Я вдруг почувствовал, как земля начинает медленное вращательное движение у меня под ногами.
– Я должен донести на Равви?!
– Я же тебе уже всё объяснил. – Мой собеседник недовольно покривился, словно поражаясь непроходимой тупости. – Это всего лишь игра. Возможно, жестокая, но необходимая. Как порка нашкодившего школьника. Чтобы не лез туда, куда ему не положено.
– Но… – Ко мне постепенно возвращался голос. – Почему я?
– А почему нет? – Он нетерпеливо взмахнул перстнем. – Ты, или кто другой? Какая разница? Считай, что тебе крупно подфартило. Вытянул счастливый билет – один из ста пятидесяти миллиардов. Ты сможешь спасти близких, прожить двести лет, неслыханно разбогатеть – и вообще сделать всё, что захочешь. О чём ещё можно мечтать? Любой вцепится в такое предложение не только обеими руками, но ещё ногами и зубами.
– А как же история… – пробормотал я.
– История? – Сухощавое лицо исказила презрительная кривая ухмылка, сделавшая его особенно неприятным. – А кто её пишет? Ничтожные существа, вроде этого вашего графомана? Да он и собственное имя путает. Неужели ты думаешь, что через тысячи лет кого-то будет интересовать, как всё было на самом деле? Останется только имя. Бессмысленный набор звуков. Иуда… Кто за ним скрывался? Какой жалкий мешок давно истлевших, рассыпавшихся в прах костей. Кому до этого дело? Людям нужны сказки. Мифы. Деньги. Жратва. Секс. Власть. Зрелища. И немножко веры, чтобы не было совсем уж страшно умирать. Ты же не думаешь всерьёз, что им нужен некий Равви с его абсурдными байками о всеобщей любви? Просто смешно!
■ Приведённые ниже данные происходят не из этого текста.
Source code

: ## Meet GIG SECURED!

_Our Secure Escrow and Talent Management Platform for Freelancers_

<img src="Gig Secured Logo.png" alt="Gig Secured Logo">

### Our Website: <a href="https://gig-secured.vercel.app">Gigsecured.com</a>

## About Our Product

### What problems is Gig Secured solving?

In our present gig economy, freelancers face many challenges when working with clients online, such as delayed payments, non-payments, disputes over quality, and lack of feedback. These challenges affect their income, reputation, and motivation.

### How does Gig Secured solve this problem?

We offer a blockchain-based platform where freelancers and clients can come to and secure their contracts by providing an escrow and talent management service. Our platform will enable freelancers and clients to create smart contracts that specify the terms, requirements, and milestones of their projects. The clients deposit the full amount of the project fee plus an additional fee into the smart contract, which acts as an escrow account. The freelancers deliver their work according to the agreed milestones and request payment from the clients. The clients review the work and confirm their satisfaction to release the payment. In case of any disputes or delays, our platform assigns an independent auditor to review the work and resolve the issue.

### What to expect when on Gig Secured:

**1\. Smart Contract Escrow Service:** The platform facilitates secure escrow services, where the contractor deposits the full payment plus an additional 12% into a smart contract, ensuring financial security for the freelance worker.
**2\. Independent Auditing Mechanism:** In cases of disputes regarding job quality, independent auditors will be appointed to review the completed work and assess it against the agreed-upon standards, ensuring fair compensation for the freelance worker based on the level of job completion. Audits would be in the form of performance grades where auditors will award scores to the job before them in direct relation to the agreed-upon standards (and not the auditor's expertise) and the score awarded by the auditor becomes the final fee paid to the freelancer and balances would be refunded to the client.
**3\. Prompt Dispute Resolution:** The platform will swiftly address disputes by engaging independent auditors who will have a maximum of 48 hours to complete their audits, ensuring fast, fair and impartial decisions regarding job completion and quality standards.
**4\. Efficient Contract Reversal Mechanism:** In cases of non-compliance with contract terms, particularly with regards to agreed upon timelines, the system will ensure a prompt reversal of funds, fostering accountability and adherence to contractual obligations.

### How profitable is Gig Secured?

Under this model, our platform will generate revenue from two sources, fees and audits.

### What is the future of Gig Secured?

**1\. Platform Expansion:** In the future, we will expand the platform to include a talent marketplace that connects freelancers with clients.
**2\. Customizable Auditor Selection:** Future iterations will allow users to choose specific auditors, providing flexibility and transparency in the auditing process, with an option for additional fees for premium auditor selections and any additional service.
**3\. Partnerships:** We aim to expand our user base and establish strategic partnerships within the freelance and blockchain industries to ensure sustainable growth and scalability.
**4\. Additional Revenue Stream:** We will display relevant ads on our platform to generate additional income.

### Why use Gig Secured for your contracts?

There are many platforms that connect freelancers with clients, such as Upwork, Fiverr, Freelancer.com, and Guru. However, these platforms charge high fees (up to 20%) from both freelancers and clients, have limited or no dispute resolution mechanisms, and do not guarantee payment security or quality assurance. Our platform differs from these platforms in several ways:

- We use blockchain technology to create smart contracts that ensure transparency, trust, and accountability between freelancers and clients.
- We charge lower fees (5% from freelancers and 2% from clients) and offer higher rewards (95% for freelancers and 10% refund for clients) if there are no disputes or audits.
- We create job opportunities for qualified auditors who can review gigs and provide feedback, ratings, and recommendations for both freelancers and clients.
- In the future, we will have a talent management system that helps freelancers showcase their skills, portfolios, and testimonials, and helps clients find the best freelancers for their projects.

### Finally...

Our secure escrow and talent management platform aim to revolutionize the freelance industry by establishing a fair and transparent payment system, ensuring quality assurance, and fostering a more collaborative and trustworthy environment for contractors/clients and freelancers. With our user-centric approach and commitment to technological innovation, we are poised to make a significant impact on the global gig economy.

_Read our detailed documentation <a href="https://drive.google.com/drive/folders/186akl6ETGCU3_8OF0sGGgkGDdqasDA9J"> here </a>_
История… Напряги мозги и вспомни, кого по старой доброй легенде предпочли добрые люди отправить на крест, а кого отпустить? Ведь у них был выбор – из трёх человек. Они освободили вора и солдата – воина, убийцу… Вот какая философия им была нужна – вечного боя. Сколько войн провело человечество за две тысячи лет? А сколько войн провёл каждый из вас на протяжении своей жизни? Своих собственных, личных войн – с родителями, братьями и сёстрами, мужьями и жёнами, соседями, коллегами по работе, случайными прохожими? И это был ваш выбор. Сознательный выбор. Сколько в нём было любви, добра? Ноль целых, одна десятая? Или одна сотая? Ты, парень третьего тысячелетия, как никто другой должен это знать. Иначе ты был бы не здесь, а в гостиничном номере, в объятиях своей подружки, принимая за любовь обыкновенное стремление к спариванию. Ладно, довольно болтовни, – он досадливо поморщился, явно пресытившись моим обществом, и повелительно взмахнул перстнем. – Пошли.